# WHAT YOU WILL DO
The entries below contain a line with "2. 获取[最新的PS脚本]" and a line with "## 常见问题列表里没有我遇到的问题/我有更好的idea". Quote exactly those two lines and all lines between them.

# DATA EXTRACT
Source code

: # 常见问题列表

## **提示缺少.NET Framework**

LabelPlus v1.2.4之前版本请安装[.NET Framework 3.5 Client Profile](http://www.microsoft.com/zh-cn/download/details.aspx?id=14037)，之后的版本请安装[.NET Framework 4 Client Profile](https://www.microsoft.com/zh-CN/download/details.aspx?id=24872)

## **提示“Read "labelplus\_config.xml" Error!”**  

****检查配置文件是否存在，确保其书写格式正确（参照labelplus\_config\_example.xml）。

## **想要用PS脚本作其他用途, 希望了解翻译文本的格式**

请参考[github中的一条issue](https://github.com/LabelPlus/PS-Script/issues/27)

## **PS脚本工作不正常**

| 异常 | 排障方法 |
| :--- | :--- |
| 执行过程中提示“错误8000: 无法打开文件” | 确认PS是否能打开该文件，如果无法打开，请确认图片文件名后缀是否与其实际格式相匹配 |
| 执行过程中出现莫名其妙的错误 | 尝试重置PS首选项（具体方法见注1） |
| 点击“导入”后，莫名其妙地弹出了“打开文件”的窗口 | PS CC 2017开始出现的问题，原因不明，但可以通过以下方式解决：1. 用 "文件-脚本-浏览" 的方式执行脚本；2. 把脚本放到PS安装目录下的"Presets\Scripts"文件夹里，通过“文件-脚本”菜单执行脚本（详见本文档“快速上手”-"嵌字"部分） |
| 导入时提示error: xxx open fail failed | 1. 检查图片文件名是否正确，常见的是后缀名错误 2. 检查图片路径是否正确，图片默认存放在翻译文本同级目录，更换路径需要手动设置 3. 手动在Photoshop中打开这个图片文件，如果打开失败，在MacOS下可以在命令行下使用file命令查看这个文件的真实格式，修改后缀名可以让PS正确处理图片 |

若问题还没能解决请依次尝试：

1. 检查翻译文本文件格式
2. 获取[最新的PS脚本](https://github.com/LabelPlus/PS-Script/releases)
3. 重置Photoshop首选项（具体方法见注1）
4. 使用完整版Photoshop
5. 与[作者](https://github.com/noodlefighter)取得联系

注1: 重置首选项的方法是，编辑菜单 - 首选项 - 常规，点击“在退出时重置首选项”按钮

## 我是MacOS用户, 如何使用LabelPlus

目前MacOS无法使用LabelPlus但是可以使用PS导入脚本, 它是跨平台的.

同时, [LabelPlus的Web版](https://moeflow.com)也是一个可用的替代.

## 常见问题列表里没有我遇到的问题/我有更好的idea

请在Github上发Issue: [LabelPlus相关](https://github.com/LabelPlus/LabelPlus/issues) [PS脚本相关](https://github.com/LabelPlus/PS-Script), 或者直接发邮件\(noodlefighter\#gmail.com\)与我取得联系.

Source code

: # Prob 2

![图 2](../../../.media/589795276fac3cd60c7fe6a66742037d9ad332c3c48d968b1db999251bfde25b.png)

# RESULT
2. 获取[最新的PS脚本](https://github.com/LabelPlus/PS-Script/releases)
3. 重置Photoshop首选项（具体方法见注1）
4. 使用完整版Photoshop
5. 与[作者](https://github.com/noodlefighter)取得联系

注1: 重置首选项的方法是，编辑菜单 - 首选项 - 常规，点击“在退出时重置首选项”按钮

## 我是MacOS用户, 如何使用LabelPlus

目前MacOS无法使用LabelPlus但是可以使用PS导入脚本, 它是跨平台的.

同时, [LabelPlus的Web版](https://moeflow.com)也是一个可用的替代.

## 常见问题列表里没有我遇到的问题/我有更好的idea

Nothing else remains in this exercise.